▸ DATA UNDER STUDY:
* * * * * * * * *

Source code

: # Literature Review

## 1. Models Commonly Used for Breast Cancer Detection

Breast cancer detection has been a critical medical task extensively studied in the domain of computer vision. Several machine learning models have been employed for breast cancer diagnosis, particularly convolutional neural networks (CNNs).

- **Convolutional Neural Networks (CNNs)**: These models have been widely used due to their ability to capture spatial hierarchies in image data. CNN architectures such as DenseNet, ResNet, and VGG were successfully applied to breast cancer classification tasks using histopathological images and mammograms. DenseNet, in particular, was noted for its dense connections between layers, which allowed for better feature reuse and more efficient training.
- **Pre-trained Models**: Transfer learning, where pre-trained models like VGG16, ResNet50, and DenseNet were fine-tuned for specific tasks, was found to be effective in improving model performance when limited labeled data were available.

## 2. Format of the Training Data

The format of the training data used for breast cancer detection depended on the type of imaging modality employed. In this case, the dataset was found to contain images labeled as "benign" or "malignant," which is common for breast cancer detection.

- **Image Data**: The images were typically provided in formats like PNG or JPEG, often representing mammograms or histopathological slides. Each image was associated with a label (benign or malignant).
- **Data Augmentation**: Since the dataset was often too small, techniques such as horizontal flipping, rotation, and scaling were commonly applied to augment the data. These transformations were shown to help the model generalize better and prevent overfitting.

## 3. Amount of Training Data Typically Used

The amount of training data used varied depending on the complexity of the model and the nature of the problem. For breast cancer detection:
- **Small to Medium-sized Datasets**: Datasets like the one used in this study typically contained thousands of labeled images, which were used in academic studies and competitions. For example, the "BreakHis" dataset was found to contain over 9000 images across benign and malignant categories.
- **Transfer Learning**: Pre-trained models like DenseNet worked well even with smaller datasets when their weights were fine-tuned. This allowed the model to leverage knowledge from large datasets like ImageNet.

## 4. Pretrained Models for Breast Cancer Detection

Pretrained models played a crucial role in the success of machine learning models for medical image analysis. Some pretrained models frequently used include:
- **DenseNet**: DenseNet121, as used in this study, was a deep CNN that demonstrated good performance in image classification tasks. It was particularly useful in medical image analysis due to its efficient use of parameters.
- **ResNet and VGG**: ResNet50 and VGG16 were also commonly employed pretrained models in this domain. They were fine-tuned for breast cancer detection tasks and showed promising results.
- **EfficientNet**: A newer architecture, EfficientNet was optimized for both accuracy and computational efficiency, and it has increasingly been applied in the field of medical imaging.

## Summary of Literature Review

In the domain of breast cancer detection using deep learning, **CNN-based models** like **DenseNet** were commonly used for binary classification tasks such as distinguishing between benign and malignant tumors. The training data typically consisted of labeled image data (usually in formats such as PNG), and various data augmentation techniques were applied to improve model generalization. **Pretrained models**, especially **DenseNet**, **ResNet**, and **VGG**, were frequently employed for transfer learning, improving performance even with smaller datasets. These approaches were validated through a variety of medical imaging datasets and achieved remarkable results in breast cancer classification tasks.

* * * * * * * * *

▸ ACTIVITY:
Retype the lines of the material from the one containing "- **DenseNet**: DenseNet121, as" through the last line, exactly, and give no other lines.

▸ SOLVED PROBLEM:
- **DenseNet**: DenseNet121, as used in this study, was a deep CNN that demonstrated good performance in image classification tasks. It was particularly useful in medical image analysis due to its efficient use of parameters.
- **ResNet and VGG**: ResNet50 and VGG16 were also commonly employed pretrained models in this domain. They were fine-tuned for breast cancer detection tasks and showed promising results.
- **EfficientNet**: A newer architecture, EfficientNet was optimized for both accuracy and computational efficiency, and it has increasingly been applied in the field of medical imaging.

## Summary of Literature Review

In the domain of breast cancer detection using deep learning, **CNN-based models** like **DenseNet** were commonly used for binary classification tasks such as distinguishing between benign and malignant tumors. The training data typically consisted of labeled image data (usually in formats such as PNG), and various data augmentation techniques were applied to improve model generalization. **Pretrained models**, especially **DenseNet**, **ResNet**, and **VGG**, were frequently employed for transfer learning, improving performance even with smaller datasets. These approaches were validated through a variety of medical imaging datasets and achieved remarkable results in breast cancer classification tasks.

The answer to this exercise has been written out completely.